Home Directory Snapshots
tags: backup btrfs linux snapshot
25 Oct 2009 16:12
Your home directory is where the most important data is stored.
But from time to time you just simply rm -Rf ~ and your all precious data is totally out of luck. Backups you say, don't you?
So let's think how do you do backups. cp /home/quake /my/distant/location ? On my 24 GB home directory? It would take hours. cp /home/quake /home/backups/quake/date ? Better, this will take a few minutes, but wait, I have like 120 GB of disk space, which means I can have no more than 5 backups.
What to do with this? There are two posibilities. Either you minimize data to backup to only backup important data (but figuring out what data is important may take some time and be inappropriate) or move to smarter solution, like incremental backups. Or snapshots.

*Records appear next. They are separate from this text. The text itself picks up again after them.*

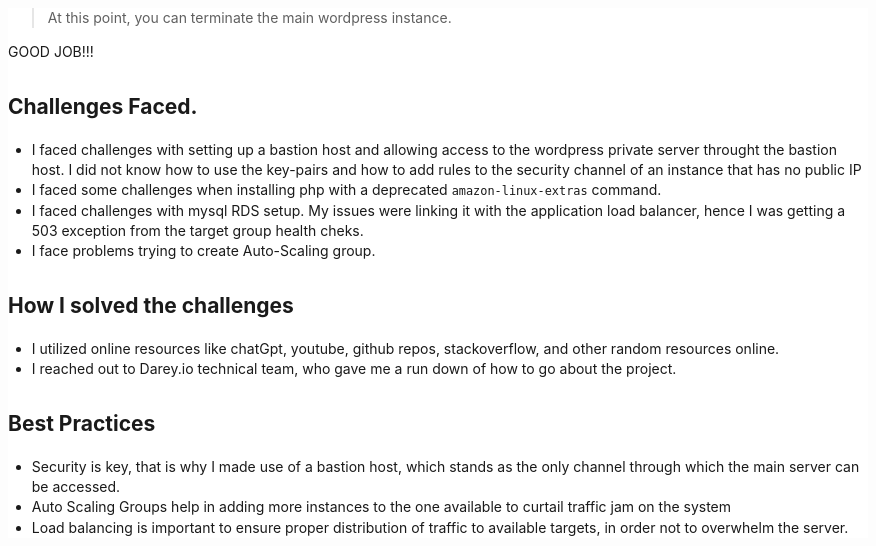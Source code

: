 > At this point, you can terminate the main wordpress instance.

GOOD JOB!!!

## Challenges Faced.
- I faced challenges with setting up a bastion host and allowing access to the wordpress private server throught the bastion host. I did not know how to use the key-pairs and how to add rules to the security channel of an instance that has no public IP
- I faced some challenges when installing php with a deprecated `amazon-linux-extras` command.
- I faced challenges with mysql RDS setup. My issues were linking it with the application load balancer, hence I was getting a 503 exception from the target group health cheks.
- I face problems trying to create Auto-Scaling group.

## How I solved the challenges
- I utilized online resources like chatGpt, youtube, github repos, stackoverflow, and other random resources online.
- I reached out to Darey.io technical team, who gave me a run down of how to go about the project.

## Best Practices
- Security is key, that is why I made use of a bastion host, which stands as the only channel through which the main server can be accessed.
- Auto Scaling Groups help in adding more instances to the one available to curtail traffic jam on the system
- Load balancing is important to ensure proper distribution of traffic to available targets, in order not to overwhelm the server.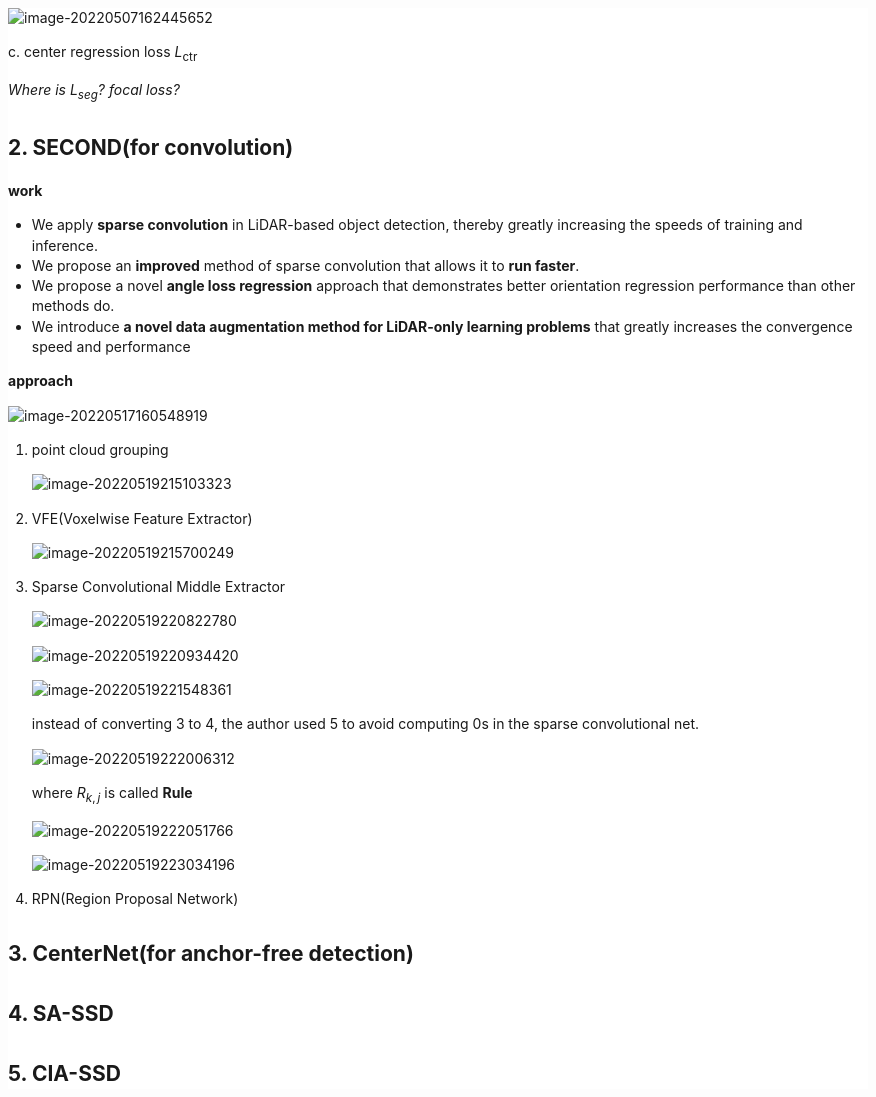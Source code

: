 ![image-20220507162445652](C:\Users\CharlesGao\AppData\Roaming\Typora\typora-user-images\image-20220507162445652.png)

c. center regression loss $L_{\text{ctr}}$

*Where is $L_{\text{seg}}$? focal loss?*

 

## 2. SECOND(for convolution)

**work**

- We apply **sparse convolution** in LiDAR-based object detection, thereby greatly increasing the speeds of training and inference.  
- We propose an **improved** method of sparse convolution that allows it to **run faster**. 
- We propose a novel **angle loss regression** approach that demonstrates better orientation regression performance than other methods do.
- We introduce **a novel data augmentation method for LiDAR-only learning problems** that greatly increases the convergence speed and performance

**approach**

![image-20220517160548919](C:\Users\CharlesGao\AppData\Roaming\Typora\typora-user-images\image-20220517160548919.png)

1. point cloud grouping

   ![image-20220519215103323](C:\Users\CharlesGao\AppData\Roaming\Typora\typora-user-images\image-20220519215103323.png)

2. VFE(Voxelwise Feature Extractor)

   ![image-20220519215700249](C:\Users\CharlesGao\AppData\Roaming\Typora\typora-user-images\image-20220519215700249.png)

3. Sparse Convolutional Middle Extractor

   ![image-20220519220822780](C:\Users\CharlesGao\AppData\Roaming\Typora\typora-user-images\image-20220519220822780.png)

   ![image-20220519220934420](C:\Users\CharlesGao\AppData\Roaming\Typora\typora-user-images\image-20220519220934420.png)

   ![image-20220519221548361](C:\Users\CharlesGao\AppData\Roaming\Typora\typora-user-images\image-20220519221548361.png)

   instead of converting 3 to 4, the author used 5 to avoid computing 0s in the sparse convolutional net. 

   ![image-20220519222006312](C:\Users\CharlesGao\AppData\Roaming\Typora\typora-user-images\image-20220519222006312.png)

   

   where $R_{k,j}$ is called **Rule**

   ![image-20220519222051766](C:\Users\CharlesGao\AppData\Roaming\Typora\typora-user-images\image-20220519222051766.png)

   ![image-20220519223034196](C:\Users\CharlesGao\AppData\Roaming\Typora\typora-user-images\image-20220519223034196.png)

   

4. RPN(Region Proposal Network)

   

## 3. CenterNet(for anchor-free detection)



## 4. SA-SSD



## 5. CIA-SSD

Having brtfs as the filesystem for my home directory, I chose to make a snapshot of it each hour. It takes between 0 and 1 second to complete and uses almost no disk space. Why? Btrfs is copy-on-write filesystems, which means cloning a filesystems is instant as it only makes it available under two locations. And then modifying one of the two makes a real copy of the modified fragment of it and changes that copy.
OK. How to do it.
First create a btrfs filesystem (you'll need a recent kernel and btrfs-utils):
# mkfs.btrfs /dev/sda7
(sda7 is partition for my /home directory)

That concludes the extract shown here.